The homeskoolers in Arkansas who advocate this property tax credit don't understand what's coming. (Would that surprise anyone here who knows about the Duggars?) If it passes, it will open the door to much more state regulation of homeschoolers as a condition of getting the credit, assuming that the Arkansas government works like the federal or any other state government would. In case these people have never noticed, governments tend to assume they have first claim on your money, and if they let you keep some of it through a credit, that is the same as cutting you a check. And accepting a credit, let alone a real check, means accepting government conditions including regulations.

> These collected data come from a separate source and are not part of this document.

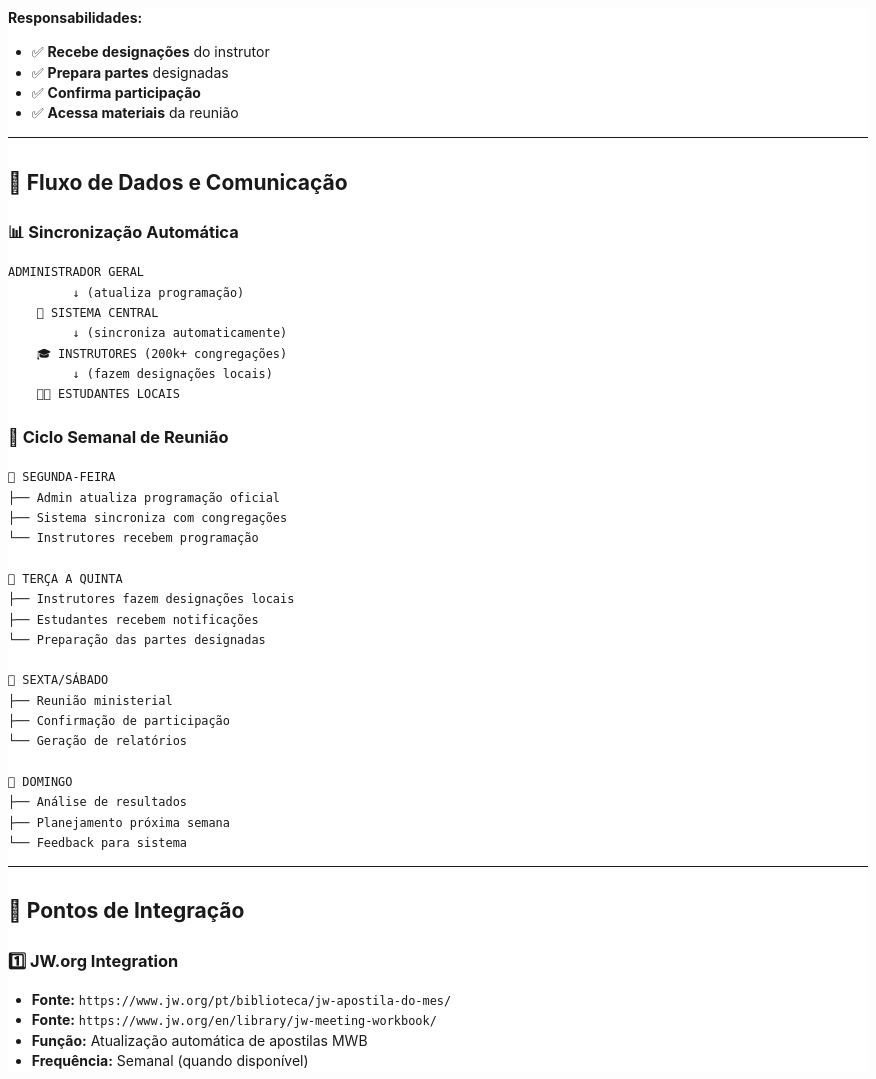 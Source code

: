 **Responsabilidades:**
- ✅ **Recebe designações** do instrutor
- ✅ **Prepara partes** designadas
- ✅ **Confirma participação**
- ✅ **Acessa materiais** da reunião

---

## 🔄 Fluxo de Dados e Comunicação

### 📊 **Sincronização Automática**
```
ADMINISTRADOR GERAL
         ↓ (atualiza programação)
    📡 SISTEMA CENTRAL
         ↓ (sincroniza automaticamente)
    🎓 INSTRUTORES (200k+ congregações)
         ↓ (fazem designações locais)
    👨‍🎓 ESTUDANTES LOCAIS
```

### 📅 **Ciclo Semanal de Reunião**
```
📅 SEGUNDA-FEIRA
├── Admin atualiza programação oficial
├── Sistema sincroniza com congregações
└── Instrutores recebem programação

📅 TERÇA A QUINTA
├── Instrutores fazem designações locais
├── Estudantes recebem notificações
└── Preparação das partes designadas

📅 SEXTA/SÁBADO
├── Reunião ministerial
├── Confirmação de participação
└── Geração de relatórios

📅 DOMINGO
├── Análise de resultados
├── Planejamento próxima semana
└── Feedback para sistema
```

---

## 🎯 **Pontos de Integração**

### 1️⃣ **JW.org Integration**
- **Fonte:** `https://www.jw.org/pt/biblioteca/jw-apostila-do-mes/`
- **Fonte:** `https://www.jw.org/en/library/jw-meeting-workbook/`
- **Função:** Atualização automática de apostilas MWB
- **Frequência:** Semanal (quando disponível)
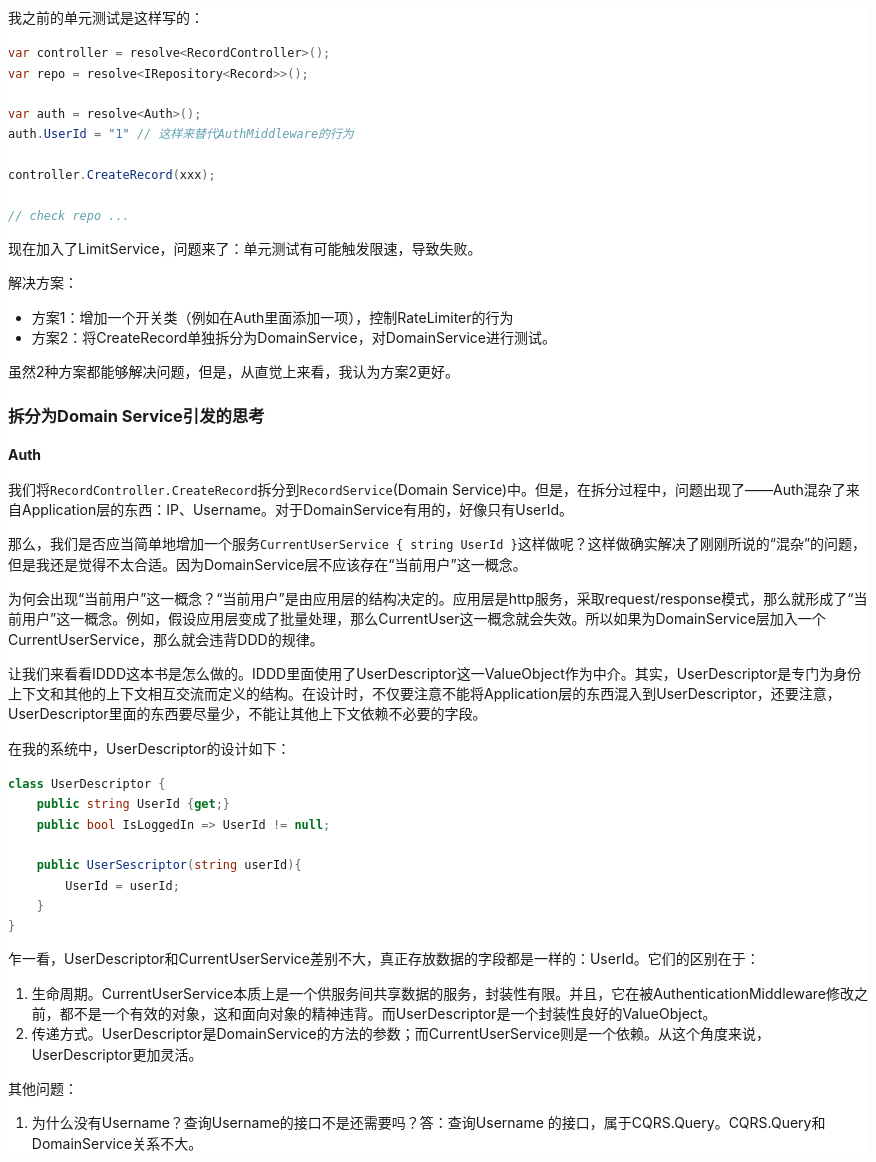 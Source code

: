 我之前的单元测试是这样写的：
```cs
var controller = resolve<RecordController>();
var repo = resolve<IRepository<Record>>();

var auth = resolve<Auth>();
auth.UserId = "1" // 这样来替代AuthMiddleware的行为

controller.CreateRecord(xxx);

// check repo ...

```

现在加入了LimitService，问题来了：单元测试有可能触发限速，导致失败。

解决方案：
- 方案1：增加一个开关类（例如在Auth里面添加一项），控制RateLimiter的行为
- 方案2：将CreateRecord单独拆分为DomainService，对DomainService进行测试。

虽然2种方案都能够解决问题，但是，从直觉上来看，我认为方案2更好。

### 拆分为Domain Service引发的思考

**Auth**

我们将`RecordController.CreateRecord`拆分到`RecordService`(Domain Service)中。但是，在拆分过程中，问题出现了——Auth混杂了来自Application层的东西：IP、Username。对于DomainService有用的，好像只有UserId。

那么，我们是否应当简单地增加一个服务`CurrentUserService { string UserId }`这样做呢？这样做确实解决了刚刚所说的“混杂”的问题，但是我还是觉得不太合适。因为DomainService层不应该存在“当前用户”这一概念。

为何会出现“当前用户”这一概念？“当前用户”是由应用层的结构决定的。应用层是http服务，采取request/response模式，那么就形成了“当前用户”这一概念。例如，假设应用层变成了批量处理，那么CurrentUser这一概念就会失效。所以如果为DomainService层加入一个CurrentUserService，那么就会违背DDD的规律。

让我们来看看IDDD这本书是怎么做的。IDDD里面使用了UserDescriptor这一ValueObject作为中介。其实，UserDescriptor是专门为身份上下文和其他的上下文相互交流而定义的结构。在设计时，不仅要注意不能将Application层的东西混入到UserDescriptor，还要注意，UserDescriptor里面的东西要尽量少，不能让其他上下文依赖不必要的字段。

在我的系统中，UserDescriptor的设计如下：

```cs
class UserDescriptor {
    public string UserId {get;}
    public bool IsLoggedIn => UserId != null;

    public UserSescriptor(string userId){
        UserId = userId;
    }
}
```

乍一看，UserDescriptor和CurrentUserService差别不大，真正存放数据的字段都是一样的：UserId。它们的区别在于：
1. 生命周期。CurrentUserService本质上是一个供服务间共享数据的服务，封装性有限。并且，它在被AuthenticationMiddleware修改之前，都不是一个有效的对象，这和面向对象的精神违背。而UserDescriptor是一个封装性良好的ValueObject。
2. 传递方式。UserDescriptor是DomainService的方法的参数；而CurrentUserService则是一个依赖。从这个角度来说，UserDescriptor更加灵活。

其他问题：
1. 为什么没有Username？查询Username的接口不是还需要吗？答：查询Username 的接口，属于CQRS.Query。CQRS.Query和DomainService关系不大。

That's why the school voucher initiative failed in California some years back: teachers' unions threatened to sue to require private and parochial schools that accepted voucher money to meet
all the federal and state regulations that public schools had to meet. Several private and parochial schools there said in response that they would therefore not accept voucher money if the initiative passed, which effectively killed its support.
I have long had a problem with homeskoolers for the reasons the rest of you have mentioned. If Moo and Duh can't add two numbers without a calculator, can't write a coherent sentence, and believe the world was literally created in seven days about 5,000 years ago, how—and
what—the heck are they going to "teach" their kyds at home? But in some instances I have seen and known of personally, children are being brutally abused at home, or obvious mental or emotional issues are not being properly treated, because the child is "homeschooled" and does not have normal contact with public school personnel or other adults who could intervene.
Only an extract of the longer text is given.